**Dataset entries:**
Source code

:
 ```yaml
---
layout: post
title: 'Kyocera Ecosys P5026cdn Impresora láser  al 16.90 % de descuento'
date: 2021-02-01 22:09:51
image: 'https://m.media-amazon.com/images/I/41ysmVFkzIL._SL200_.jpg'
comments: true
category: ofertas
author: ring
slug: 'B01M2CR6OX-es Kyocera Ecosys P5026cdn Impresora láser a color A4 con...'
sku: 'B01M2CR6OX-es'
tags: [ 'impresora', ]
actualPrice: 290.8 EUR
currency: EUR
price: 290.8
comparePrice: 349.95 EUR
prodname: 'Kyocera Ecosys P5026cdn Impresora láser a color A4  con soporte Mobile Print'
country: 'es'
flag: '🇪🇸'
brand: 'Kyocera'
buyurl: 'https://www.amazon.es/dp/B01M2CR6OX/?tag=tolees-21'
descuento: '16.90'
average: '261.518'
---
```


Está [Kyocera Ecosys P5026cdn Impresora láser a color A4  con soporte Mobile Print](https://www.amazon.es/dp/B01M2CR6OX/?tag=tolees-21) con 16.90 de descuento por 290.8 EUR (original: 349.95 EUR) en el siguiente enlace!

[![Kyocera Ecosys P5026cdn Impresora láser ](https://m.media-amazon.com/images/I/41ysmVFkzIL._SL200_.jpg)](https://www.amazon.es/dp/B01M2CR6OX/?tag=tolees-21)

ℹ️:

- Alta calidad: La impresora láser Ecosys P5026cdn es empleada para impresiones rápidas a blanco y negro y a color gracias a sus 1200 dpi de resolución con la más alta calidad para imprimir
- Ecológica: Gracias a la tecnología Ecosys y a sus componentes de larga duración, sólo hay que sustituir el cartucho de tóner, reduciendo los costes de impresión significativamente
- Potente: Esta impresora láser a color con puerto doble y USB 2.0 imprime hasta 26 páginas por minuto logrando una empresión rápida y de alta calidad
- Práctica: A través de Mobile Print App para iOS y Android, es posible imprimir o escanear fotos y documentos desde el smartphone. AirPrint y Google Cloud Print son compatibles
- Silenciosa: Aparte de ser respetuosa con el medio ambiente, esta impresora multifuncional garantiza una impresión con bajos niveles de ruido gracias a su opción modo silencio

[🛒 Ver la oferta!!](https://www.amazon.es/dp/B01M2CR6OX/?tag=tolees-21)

**Exercise:**
Where a line of the entries holds the string "descuento", include it in the count, and give only the final number.

**Problem solution:**
3